When a line in the listing contains the string "npmjs", pick it out and copy it.
------
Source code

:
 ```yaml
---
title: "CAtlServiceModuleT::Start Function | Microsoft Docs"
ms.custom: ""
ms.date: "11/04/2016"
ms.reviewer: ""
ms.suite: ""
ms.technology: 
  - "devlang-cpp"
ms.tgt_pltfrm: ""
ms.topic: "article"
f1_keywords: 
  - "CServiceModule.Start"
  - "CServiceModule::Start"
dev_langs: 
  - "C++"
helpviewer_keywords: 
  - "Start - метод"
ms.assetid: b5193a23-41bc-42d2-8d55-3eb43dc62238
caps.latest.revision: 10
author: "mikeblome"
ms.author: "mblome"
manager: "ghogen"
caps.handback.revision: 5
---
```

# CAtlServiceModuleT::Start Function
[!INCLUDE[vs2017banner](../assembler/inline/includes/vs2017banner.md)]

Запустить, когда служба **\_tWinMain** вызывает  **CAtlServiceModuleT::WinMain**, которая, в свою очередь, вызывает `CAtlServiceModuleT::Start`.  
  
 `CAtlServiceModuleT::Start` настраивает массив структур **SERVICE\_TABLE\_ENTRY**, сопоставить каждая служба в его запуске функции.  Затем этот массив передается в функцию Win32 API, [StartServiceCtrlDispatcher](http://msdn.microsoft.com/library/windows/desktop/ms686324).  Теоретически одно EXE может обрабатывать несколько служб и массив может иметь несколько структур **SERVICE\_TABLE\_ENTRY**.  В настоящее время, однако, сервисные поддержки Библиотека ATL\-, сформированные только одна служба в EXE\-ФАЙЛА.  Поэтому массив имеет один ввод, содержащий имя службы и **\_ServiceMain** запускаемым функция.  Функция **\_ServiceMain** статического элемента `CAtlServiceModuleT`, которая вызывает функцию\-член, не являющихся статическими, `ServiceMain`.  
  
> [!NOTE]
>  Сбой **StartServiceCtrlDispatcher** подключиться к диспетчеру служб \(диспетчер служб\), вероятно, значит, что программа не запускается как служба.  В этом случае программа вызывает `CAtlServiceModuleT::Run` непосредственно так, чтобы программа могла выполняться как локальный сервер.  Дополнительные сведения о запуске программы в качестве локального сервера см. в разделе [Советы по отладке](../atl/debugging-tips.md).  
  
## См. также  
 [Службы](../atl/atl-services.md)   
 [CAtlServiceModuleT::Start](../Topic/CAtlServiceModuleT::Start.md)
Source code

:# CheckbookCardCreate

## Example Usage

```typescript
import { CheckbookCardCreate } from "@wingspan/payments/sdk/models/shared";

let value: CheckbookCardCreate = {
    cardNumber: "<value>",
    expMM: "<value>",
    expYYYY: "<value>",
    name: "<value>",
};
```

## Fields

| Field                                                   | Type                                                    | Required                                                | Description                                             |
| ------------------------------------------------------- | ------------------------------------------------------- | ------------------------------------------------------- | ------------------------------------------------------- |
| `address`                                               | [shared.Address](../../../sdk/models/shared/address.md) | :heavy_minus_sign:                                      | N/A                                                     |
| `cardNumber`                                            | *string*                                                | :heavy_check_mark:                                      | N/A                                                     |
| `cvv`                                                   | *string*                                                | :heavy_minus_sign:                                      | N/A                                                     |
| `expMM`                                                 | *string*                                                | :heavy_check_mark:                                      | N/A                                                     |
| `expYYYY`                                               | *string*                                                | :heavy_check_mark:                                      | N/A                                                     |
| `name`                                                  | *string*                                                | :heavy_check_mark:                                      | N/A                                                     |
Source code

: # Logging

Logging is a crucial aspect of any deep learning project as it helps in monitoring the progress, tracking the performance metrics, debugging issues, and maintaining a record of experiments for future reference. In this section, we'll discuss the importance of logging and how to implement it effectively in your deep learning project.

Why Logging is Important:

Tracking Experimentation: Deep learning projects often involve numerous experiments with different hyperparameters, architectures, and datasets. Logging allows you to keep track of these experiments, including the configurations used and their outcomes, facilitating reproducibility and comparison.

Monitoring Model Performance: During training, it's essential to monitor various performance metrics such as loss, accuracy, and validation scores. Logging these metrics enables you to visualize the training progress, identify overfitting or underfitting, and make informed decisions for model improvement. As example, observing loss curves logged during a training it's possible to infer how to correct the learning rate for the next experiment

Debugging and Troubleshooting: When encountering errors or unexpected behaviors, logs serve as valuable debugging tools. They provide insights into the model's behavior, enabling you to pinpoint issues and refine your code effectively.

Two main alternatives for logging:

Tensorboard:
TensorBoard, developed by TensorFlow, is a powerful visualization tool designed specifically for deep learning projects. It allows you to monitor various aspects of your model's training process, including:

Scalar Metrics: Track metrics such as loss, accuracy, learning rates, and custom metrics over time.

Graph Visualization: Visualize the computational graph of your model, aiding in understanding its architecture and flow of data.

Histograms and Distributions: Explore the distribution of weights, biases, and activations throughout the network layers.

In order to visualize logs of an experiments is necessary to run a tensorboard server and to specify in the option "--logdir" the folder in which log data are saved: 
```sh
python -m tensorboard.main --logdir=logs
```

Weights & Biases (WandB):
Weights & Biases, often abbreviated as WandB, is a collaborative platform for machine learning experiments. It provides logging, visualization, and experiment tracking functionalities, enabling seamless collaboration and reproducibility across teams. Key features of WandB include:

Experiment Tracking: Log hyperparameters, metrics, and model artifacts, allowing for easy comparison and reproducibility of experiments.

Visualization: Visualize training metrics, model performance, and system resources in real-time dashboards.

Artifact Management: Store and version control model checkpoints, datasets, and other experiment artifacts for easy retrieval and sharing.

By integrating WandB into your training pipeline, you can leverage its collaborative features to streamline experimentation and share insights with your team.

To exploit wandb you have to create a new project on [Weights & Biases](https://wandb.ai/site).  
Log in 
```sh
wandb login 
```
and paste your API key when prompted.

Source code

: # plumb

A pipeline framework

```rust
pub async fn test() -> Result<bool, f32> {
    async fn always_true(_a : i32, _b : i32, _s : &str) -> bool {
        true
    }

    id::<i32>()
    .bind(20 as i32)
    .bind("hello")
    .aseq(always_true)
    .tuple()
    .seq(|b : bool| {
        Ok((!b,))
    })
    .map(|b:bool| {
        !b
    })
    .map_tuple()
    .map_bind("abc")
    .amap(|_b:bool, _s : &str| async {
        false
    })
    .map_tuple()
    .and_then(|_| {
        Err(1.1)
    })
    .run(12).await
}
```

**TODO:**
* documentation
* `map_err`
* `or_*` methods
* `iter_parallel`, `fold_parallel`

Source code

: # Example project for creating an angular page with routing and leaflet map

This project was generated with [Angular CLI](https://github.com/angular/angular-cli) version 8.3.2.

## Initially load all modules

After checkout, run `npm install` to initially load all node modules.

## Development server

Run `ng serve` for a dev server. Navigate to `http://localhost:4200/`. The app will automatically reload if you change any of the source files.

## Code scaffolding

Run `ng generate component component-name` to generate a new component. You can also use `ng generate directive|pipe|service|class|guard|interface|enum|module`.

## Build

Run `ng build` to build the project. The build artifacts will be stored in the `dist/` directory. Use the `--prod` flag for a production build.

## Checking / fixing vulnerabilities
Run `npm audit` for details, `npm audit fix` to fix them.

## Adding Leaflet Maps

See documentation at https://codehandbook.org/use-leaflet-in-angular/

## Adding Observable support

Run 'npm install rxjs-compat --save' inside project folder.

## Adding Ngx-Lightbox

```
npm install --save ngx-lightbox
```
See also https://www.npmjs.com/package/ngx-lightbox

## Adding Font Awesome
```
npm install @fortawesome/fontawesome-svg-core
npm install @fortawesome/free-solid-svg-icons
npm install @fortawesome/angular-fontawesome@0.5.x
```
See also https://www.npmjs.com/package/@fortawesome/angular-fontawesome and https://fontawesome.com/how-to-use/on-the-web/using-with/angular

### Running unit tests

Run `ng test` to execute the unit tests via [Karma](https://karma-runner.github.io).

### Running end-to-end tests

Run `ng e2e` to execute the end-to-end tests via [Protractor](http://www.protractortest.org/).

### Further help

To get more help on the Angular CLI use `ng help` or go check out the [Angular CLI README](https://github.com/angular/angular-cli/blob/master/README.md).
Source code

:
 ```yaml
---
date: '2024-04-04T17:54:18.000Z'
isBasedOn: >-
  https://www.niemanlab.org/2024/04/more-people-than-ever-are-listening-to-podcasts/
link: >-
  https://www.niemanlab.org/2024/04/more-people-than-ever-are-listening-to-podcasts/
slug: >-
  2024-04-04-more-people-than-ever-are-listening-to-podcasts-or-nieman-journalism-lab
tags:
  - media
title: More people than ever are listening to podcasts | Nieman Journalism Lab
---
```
------
# Response to this task
See also https://www.npmjs.com/package/ngx-lightbox
See also https://www.npmjs.com/package/@fortawesome/angular-fontawesome and https://fontawesome.com/how-to-use/on-the-web/using-with/angular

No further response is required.